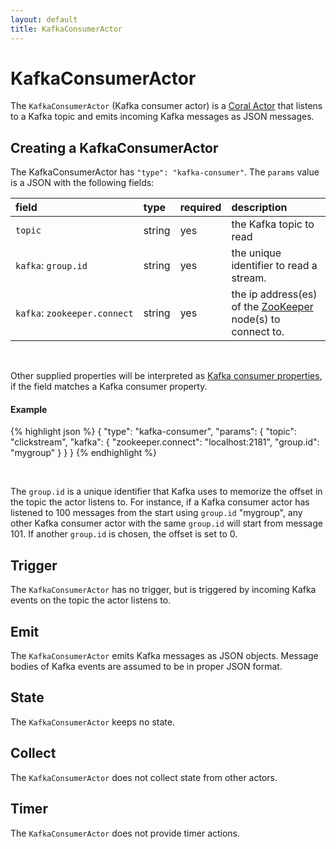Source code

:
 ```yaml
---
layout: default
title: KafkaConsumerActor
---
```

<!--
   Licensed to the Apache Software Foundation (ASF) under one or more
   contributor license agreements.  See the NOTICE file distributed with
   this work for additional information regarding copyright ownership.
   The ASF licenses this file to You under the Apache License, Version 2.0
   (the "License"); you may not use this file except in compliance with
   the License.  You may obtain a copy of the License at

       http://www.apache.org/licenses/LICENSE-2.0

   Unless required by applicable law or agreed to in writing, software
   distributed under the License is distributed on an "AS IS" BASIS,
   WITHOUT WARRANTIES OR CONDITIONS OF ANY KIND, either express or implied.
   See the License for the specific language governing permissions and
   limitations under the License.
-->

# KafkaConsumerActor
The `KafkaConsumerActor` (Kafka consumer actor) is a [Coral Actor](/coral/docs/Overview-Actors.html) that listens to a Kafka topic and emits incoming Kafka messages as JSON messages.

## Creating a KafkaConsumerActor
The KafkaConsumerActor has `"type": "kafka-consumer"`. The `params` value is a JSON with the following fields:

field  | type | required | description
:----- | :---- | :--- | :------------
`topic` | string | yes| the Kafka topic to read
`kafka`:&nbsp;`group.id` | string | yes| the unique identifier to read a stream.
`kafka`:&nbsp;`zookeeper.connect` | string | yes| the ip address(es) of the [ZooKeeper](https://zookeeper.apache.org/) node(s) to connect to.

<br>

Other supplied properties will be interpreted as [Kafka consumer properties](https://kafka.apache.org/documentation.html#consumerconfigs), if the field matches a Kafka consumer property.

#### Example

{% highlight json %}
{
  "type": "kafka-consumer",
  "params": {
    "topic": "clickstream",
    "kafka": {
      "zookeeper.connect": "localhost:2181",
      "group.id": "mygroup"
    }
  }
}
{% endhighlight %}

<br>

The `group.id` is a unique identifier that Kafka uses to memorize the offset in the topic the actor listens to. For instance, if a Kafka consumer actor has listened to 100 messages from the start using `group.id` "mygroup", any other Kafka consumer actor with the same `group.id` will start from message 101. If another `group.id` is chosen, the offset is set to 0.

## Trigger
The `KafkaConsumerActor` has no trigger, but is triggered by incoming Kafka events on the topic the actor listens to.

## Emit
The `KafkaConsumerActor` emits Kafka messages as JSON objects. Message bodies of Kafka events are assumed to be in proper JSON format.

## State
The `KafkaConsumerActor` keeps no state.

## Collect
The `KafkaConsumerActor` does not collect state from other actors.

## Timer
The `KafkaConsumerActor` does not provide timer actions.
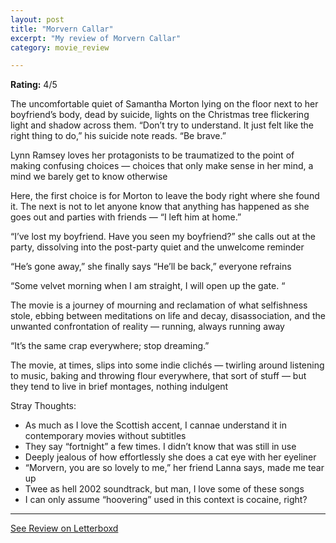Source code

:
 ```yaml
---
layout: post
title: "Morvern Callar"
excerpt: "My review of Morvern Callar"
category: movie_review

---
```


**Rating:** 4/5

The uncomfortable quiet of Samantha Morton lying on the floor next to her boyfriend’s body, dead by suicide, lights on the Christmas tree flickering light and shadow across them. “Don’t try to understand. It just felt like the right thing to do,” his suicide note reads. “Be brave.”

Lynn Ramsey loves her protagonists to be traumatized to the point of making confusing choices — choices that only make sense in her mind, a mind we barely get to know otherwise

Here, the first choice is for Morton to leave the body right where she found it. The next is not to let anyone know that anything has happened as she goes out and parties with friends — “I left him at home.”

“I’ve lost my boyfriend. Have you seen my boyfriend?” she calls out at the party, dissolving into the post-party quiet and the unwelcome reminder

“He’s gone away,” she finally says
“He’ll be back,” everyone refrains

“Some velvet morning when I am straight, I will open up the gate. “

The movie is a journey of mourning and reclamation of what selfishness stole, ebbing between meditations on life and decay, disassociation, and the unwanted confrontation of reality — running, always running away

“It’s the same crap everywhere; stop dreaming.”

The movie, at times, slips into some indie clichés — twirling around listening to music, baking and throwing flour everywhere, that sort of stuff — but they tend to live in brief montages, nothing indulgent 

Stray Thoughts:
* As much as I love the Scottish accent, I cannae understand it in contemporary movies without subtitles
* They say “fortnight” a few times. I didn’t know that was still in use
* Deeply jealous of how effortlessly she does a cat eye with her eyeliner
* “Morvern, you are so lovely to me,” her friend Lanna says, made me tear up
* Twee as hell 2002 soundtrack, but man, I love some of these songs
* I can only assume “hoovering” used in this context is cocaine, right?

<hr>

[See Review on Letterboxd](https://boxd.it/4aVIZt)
========
:: THE TASK ::
Give back exactly the lines from the line holding "made me tear up" through the last line of the listing, including both.

:: RESPONSE TO THE TASK ::
* “Morvern, you are so lovely to me,” her friend Lanna says, made me tear up
* Twee as hell 2002 soundtrack, but man, I love some of these songs
* I can only assume “hoovering” used in this context is cocaine, right?

<hr>

[See Review on Letterboxd](https://boxd.it/4aVIZt)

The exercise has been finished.